Completion and ordinary failures can be batched. The completion and failure batchers receive release requests through bounded channels, flush them after the configured delay, and emit hooks only for rows that were actually persisted. If a batcher is already closed, the worker falls back to direct persistence for that job.

Shutdown and Recovery

Shutdown aborts are intentionally not normal task failures. When a running job is interrupted by the shutdown grace-period timeout, the worker applies job recovery instead of failure backoff:

  • attempts is decremented with a floor of zero.
  • locked_by and locked_at are cleared.
  • run_at is delayed by interrupted_job_retry_delay when configured.
  • queued jobs also unlock their queue row.
  • interruption hooks are emitted when recovery handled the job.
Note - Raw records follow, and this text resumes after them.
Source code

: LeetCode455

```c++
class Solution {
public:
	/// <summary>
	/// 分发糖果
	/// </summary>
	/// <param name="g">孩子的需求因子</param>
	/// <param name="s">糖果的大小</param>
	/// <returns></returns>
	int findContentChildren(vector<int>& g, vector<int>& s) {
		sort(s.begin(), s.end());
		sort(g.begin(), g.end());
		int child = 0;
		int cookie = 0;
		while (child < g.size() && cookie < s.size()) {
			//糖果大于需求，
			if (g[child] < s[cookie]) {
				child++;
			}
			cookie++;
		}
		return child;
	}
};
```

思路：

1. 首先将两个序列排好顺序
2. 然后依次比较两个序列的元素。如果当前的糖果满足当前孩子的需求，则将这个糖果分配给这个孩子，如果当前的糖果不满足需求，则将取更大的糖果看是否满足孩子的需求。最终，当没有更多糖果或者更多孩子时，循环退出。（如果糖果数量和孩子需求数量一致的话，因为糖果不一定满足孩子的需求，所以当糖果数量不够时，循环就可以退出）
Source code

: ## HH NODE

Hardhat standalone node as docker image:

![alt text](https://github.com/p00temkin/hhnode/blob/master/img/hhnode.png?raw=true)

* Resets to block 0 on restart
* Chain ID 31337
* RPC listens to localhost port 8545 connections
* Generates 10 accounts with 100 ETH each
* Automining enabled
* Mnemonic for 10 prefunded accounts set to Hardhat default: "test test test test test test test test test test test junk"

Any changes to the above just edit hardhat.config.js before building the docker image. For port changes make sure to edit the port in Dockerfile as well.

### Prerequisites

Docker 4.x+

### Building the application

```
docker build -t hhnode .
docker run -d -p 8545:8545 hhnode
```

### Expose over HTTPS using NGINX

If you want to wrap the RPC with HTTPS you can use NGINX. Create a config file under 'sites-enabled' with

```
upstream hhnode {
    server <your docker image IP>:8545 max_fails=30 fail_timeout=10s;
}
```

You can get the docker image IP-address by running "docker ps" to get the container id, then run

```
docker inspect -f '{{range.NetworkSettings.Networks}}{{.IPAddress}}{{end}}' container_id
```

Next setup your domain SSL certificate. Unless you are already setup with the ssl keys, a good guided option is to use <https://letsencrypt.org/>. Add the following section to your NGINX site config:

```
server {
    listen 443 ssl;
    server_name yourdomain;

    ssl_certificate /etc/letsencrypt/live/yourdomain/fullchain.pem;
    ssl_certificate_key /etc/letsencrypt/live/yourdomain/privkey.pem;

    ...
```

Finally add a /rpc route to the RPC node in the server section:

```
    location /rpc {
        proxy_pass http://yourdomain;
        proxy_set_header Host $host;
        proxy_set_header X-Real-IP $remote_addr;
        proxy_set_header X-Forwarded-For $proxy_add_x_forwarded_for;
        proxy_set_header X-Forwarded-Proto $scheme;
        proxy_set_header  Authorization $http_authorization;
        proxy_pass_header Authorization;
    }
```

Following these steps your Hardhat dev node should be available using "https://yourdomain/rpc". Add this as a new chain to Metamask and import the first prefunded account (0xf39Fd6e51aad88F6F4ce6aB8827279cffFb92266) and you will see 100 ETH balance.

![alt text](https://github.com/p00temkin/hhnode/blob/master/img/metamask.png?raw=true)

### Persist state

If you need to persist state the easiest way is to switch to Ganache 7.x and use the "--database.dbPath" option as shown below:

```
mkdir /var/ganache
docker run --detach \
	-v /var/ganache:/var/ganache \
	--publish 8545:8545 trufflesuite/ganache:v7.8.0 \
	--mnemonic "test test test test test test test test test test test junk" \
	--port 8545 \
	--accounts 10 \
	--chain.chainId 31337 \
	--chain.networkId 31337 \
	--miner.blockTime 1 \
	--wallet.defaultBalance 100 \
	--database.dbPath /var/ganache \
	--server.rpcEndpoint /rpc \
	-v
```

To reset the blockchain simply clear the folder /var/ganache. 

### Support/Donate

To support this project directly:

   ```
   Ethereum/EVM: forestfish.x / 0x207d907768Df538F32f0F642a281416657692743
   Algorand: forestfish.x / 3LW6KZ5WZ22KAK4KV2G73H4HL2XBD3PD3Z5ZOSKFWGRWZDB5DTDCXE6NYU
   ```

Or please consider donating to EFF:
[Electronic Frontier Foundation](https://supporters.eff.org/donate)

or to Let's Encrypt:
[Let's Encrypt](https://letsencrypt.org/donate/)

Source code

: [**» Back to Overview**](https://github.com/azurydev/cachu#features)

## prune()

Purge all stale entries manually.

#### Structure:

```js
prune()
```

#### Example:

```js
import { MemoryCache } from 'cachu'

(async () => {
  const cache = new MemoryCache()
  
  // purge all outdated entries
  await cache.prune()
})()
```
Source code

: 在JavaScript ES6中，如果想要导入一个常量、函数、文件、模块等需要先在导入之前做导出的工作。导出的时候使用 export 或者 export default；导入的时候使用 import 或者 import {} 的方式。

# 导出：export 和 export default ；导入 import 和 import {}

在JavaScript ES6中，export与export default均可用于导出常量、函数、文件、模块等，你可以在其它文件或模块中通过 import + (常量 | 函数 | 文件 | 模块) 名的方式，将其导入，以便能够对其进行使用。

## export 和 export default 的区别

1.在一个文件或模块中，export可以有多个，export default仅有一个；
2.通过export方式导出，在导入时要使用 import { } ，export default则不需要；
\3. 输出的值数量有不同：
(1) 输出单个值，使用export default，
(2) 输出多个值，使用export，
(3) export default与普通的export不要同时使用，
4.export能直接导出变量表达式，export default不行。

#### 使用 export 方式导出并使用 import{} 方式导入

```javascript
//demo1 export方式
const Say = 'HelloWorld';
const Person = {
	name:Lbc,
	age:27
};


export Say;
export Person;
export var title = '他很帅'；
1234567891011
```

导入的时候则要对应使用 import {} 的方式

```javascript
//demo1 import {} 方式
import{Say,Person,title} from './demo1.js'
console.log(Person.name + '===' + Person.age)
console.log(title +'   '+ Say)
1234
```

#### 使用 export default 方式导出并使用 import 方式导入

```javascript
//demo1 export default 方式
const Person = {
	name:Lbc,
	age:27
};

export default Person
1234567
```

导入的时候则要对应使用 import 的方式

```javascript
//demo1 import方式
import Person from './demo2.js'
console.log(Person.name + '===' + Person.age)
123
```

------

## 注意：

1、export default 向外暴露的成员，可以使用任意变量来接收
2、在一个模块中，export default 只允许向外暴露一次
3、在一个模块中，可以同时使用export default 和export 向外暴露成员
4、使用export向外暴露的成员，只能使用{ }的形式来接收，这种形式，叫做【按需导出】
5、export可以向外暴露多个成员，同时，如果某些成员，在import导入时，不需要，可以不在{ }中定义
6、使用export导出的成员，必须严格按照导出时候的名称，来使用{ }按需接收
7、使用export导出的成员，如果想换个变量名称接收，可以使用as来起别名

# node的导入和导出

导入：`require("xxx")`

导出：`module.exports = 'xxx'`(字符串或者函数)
Automatic worker recovery is separate and opt-in. When enabled, workers record heartbeats, and the recovery sweeper finds stale worker ids or orphaned locks. Recovered jobs are returned to the queue through the same recovery semantics: the attempt consumed by fetching the job is reversed, locks are cleared, and a recovery delay can be applied before the job is visible again.

The recovery SQL layer can also fetch locked jobs for a set of worker ids and call the schema's recover_dead_worker_jobs function to recover jobs owned by dead workers.

Workspace Layout

The workspace keeps behavior separated by responsibility:

src/
  lib.rs                 crate exports and top-level module structure
  runner/                worker lifecycle, job loop, execution, release
  batcher/               completion and failure batching
  streams/               job signal and job fetch streams

crates/
  graphile-worker-queries/
    src/add_job/         SQL wrappers for inserting jobs
    src/get_job.rs       single-job locking fetch
    src/batch_get_jobs.rs
                         batched locking fetch for LocalQueue
    src/complete_job.rs  completion persistence
    src/fail_job/        failure persistence
    src/return_jobs/     recovery and interrupted-job return
    src/recover_workers.rs
                         stale-worker recovery queries

This layout keeps most PostgreSQL statements in graphile-worker-queries, while src/runner owns the orchestration decisions: when to fetch, how to execute handlers, which release path to use, and when to flush background components.